29.03.2017 5:55, L A Walsh пишет:
> Eliezer Croitoru wrote:
>> Hey Linda,
>>
>> As the pathcer\author of StoreID I will try to clarify what might
>> seems odd.
>> StoreID is a "static" rule which is one of the squid cache fundamentals.
>> The feature is the option to tweak this internal cache object ID.
>> This is a very static feature and will not be changed for a very long
>> time from now on.
>> Most of the public helpers I have seen are very "simple" and rely on
>> very simple things.
> ----
>     Makes sense, otherwise too prone to breakage.

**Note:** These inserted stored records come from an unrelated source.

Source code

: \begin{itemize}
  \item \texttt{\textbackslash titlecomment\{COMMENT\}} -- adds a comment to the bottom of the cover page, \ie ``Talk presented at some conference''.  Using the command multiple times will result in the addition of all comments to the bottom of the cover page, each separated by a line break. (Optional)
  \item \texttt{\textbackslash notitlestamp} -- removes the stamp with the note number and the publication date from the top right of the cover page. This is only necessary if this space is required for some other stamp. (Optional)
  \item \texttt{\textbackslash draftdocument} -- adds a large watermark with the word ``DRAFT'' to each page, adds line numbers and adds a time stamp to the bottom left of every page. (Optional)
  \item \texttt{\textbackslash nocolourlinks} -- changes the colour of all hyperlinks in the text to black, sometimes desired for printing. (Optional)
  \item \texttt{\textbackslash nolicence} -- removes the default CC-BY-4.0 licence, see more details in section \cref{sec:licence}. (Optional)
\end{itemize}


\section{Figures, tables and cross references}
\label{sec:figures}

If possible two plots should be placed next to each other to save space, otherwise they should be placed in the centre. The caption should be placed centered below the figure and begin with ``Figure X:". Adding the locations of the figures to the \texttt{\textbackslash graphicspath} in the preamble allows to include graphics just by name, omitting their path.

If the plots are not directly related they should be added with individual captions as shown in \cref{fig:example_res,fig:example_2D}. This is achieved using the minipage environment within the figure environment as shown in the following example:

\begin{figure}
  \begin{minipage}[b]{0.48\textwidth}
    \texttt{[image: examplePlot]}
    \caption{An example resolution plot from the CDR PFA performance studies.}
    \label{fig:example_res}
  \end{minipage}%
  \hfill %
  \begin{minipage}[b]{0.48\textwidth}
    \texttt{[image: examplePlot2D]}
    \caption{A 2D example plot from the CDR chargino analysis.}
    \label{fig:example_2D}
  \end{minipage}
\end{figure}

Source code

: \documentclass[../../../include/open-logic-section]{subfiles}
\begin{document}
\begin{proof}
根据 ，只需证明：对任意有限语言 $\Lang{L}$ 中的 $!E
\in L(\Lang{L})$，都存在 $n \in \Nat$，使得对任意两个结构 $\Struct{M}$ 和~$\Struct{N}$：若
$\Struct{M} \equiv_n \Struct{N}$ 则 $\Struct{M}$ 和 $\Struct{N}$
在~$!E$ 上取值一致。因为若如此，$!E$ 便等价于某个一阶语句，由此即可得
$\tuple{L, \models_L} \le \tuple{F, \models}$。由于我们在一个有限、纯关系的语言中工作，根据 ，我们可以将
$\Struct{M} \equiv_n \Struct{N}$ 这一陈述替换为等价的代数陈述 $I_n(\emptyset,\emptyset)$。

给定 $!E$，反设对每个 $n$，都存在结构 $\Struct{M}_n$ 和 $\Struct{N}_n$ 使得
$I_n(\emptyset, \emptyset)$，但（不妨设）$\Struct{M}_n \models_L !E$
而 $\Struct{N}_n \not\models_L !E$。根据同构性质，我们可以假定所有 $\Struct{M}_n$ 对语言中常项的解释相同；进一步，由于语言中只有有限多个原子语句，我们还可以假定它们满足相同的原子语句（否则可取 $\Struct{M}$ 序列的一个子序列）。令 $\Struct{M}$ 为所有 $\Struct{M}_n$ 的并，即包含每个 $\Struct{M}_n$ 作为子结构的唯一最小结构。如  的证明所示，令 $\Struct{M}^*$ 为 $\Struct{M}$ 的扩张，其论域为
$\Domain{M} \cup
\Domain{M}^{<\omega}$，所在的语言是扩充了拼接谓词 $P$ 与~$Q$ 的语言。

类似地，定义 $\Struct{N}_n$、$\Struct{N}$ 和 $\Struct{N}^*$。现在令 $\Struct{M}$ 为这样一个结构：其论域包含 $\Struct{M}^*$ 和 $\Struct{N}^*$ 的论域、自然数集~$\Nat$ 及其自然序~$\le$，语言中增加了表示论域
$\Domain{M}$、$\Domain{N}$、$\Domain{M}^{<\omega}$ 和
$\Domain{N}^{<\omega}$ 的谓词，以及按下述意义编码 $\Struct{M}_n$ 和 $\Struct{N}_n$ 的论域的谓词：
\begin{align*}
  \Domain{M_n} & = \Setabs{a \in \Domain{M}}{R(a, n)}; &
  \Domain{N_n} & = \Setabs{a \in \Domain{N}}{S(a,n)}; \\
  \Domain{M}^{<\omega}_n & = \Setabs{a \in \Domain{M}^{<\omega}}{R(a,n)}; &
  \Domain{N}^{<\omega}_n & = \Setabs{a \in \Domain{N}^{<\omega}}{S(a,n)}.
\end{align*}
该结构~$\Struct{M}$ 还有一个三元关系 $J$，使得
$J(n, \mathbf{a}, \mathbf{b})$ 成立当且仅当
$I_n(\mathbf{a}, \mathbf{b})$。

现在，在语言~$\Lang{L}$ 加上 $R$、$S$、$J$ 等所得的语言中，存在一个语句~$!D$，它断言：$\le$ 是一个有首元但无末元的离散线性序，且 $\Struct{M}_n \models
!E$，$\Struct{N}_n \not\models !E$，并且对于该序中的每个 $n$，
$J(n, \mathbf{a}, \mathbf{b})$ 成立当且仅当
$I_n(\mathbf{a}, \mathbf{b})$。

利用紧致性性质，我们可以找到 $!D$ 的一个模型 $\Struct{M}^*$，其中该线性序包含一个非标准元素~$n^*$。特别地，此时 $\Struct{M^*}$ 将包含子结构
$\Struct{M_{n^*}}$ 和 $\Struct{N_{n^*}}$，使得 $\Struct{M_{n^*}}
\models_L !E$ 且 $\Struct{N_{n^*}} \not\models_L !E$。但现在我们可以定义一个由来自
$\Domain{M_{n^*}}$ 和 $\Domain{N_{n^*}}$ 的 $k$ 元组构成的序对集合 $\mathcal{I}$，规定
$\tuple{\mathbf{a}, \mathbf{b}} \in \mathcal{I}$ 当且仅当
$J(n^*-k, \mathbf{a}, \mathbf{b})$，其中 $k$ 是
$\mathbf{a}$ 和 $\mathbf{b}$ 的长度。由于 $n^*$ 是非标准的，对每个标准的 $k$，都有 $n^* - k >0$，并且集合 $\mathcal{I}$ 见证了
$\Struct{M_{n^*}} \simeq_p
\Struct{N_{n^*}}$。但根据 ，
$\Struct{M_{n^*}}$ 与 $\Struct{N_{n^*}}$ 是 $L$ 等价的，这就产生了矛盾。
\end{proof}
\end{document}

Don't think so. More effective (and complex) solutions just not free
(and, of course, open-source). I don't think that C++ code is easy to
breakage. :)
>
>
>
>>
>> But since many systems these days are aware of the option to predict
>> what would be the next url(think about an exe or other binary that
>> can be replaced on-the-fly\in-transit) the developers changed and
>> change(like a Diffe Hellman) their way of transporting content to the
>> end client.
>> Due to this "Diffe Hellman" feature that many added it makes the more
>> simple scripts useless since the developers became much smarter.
> ----
>     yeah, my use case was fairly simple -- same
> person w/same browser, watching same vid a 2nd time.
>
>     They gave me many "kudos" and noticed that
> youtube was noticeably faster to browse through when I
> implemented the SSL interception on the squid proxy
> that web traffic goes through.  In that case, it was mainly
> the caching of the video-thumbs that noticeably sped up
> moving through YT pages.
YT now is very different thing. As I told much times, YT is actively
opposite caching (to force ISP uses Google Cache) by shuffling
underlying CDN URLs and/or encrypts parts of URL. So, it is very
difficult to make YT videos cacheable in runtime this time. Just
possible to cache static YT pages (and, so, not at all).
>
>> Indeed you will see TCP_MISS and it won't cache but this is only
>> since the admin might have the illusion that an encrypted content can
>> be predicted when a Diffie  Helman cryptography is creating the plain
>> url's these days.
> ----
>     Oh yeah.  Have noted that there are an infinite number
> of ways to access the same URL and have thought about ways I might
> collapse them to 1 URL, but it's just idle thinking as
> other things on the plate.
>
>     One good idea that didn't get updated was an
> extension in FF, that tried to store some of the latest
> Javascript libs that sites used so if they asked for the lib
> from a common site (like jquery), it might return the result
> from a local cache. 
> It wouldn't help for those sites that merge
> multiple JS files and minify them.
>
> But many sites have 15-20 different websites that are "included" to
> get different elements (fonts, stylesheets,
> JS libs, etc) from different sources.  They seem to
In this case Store ID is useful. You simple write regex which combines
this several URLs to one.
> include URL's like a developer would use
> #include files...(and often take forever to load).
>
> multiple elements from different URLs like they would
> use multiple header include files in a local compilation.
>
>
>> Hope It helped,
>> Eliezer
>
> Thanks for the explanation, certainly more useful
> than just telling someone:
>
> "the web broke it"... :-)
It is hardly an explanation that will help to solve a specific question.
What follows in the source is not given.